Rodrigues, Agalega, St Brandon, les Chagos et les Mauriciens de l’étranger : les oubliés de la République ?

Une tribune libre de Shafick Osman, docteur en géopolitique et fin observateur de la vie politique mauricienne, qui se penche sur le projet de réforme électorale qui fait couleur beaucoup d’encre.

 

Reconnaissons-le : le Premier ministre mauricien, Navin Ramgoolam est, ou plutôt est devenu, un grand stratège. Il a réussi son coup en présentant son Consultation Paper/White Paper sur la réforme électorale à la veille de la rentrée parlementaire du 25 mars dernier qui ne s’annonçait pas des plus faciles pour le gouvernement. Du coup, la Private Notice Question (PNQ) du leader de l’opposition (1), Paul Bérenger, était axée dessus et Ramgoolam a ainsi réussi à focaliser l’opinion publique sur son White Paper et cela continuera jusqu’au 5 mai prochain, date butoir des commentaires sur le Consultation Paper/White Paper, et même au-delà !
Venons-en au contenu : un historique des propositions et mesures électorales bien ficelé, des propositions politiquement correctes – de Rezistans ek Alternativ au MSM, les réactions de la classe politique sont plutôt positives – et surtout acceptables par la classe médiatique et autres acteurs de la société mauricienne. Il existe certes des questionnements sur les questions de pourcentage pour la proportionnelle, mais rien de très fondamental n’est remis en cause. C’est la deuxième victoire de Navin Ramgoolam : ses propositions sont assez bien reçues et il dit même que le projet de loi sera présenté dans un « délai raisonnable ».
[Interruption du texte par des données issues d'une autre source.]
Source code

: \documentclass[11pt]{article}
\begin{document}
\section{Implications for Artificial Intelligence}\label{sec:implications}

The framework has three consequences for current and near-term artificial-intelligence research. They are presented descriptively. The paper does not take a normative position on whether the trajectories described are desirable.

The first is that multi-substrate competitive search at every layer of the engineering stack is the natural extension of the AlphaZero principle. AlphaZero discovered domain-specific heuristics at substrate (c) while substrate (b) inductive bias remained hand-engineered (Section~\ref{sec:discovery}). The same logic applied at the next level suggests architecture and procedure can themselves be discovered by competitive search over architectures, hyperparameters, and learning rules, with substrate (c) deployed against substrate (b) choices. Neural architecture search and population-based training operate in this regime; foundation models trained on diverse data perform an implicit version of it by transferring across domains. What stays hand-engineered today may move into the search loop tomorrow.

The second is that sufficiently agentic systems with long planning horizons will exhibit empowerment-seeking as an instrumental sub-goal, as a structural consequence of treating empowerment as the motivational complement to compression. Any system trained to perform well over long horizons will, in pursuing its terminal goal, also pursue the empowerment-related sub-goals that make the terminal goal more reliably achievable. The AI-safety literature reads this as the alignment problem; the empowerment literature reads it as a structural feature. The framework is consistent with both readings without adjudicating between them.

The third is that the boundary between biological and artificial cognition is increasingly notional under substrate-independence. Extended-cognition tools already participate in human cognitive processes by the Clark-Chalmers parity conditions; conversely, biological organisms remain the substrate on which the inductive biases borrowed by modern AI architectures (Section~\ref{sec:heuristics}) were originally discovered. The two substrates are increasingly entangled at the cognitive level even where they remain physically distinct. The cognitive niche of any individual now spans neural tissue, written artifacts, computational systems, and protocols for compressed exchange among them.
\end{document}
RODRIGUES : DE DEUX À TROIS DÉPUTÉS

Il est utile de rappeler que les Rodriguais n’avaient pas de droit de vote jusqu’aux élections de 1967 ! Et sur ce plan, Clément Roussety, élu du PMSD en 1967 et émigré dans les années 80 au Canada, fait figure de héros. Il logea une pétition en Cour suprême, à Maurice, en 1967, pour contester la légitimité du Conseil législatif (ancien nom de l'Assemblée nationale avant la proclamation de la République en 1992, ndlr) de l’époque en demandant à la Cour d’invalider les élections générales de 1959 et 1963 car des électeurs de Rodrigues n’avaient pas de droit de vote. Et ce fut un malheureux « Order in Council » de la reine d’Angleterre, émis in extremis, qui ne donna pas suite à la pétition très valable de Clément Roussety. Ce sont les discussions sur les élections de 1967 qui permirent l’inclusion de Rodrigues dans la carte électorale mauricienne.
Le Consultation Paper/White Paper ne fait pas grand cas de Rodrigues malheureusement. Il préconise le statu quo, c’est-à-dire deux députés élus et aucun traitement séparé pour la proportionnelle. Or, Rodrigues sera perdante avec l’élimination du système de Best Loser actuel. Depuis les élections générales de 1995, Rodrigues a eu droit à des best losers (2) : parfois un siège, mais plus souvent deux sièges. Et cela est important pour Rodrigues car très souvent, on a eu deux partis différents pour représenter « la petite île des Mascareignes » à l’Assemblée nationale. Avec 27 814 électeurs enregistrés à Rodrigues en 2013, il n’est plus question que la circonscription N°21 ait droit à deux députés seulement contre trois, par exemple, au N°2 (Port Louis Sud-Port Louis Centre) qui compte 24 860 électeurs et au N°3 (Port Louis Est-Port Louis maritime) qui, elle, ne compte que 22 682 électeurs. Nous sommes d’avis que la meilleure solution serait de ne pas faire de cas différent, pour la proportionnelle, pour Rodrigues, mais de les compenser, au nom du principe de l’égalité, en octroyant aux Rodriguais trois députés contre deux actuellement.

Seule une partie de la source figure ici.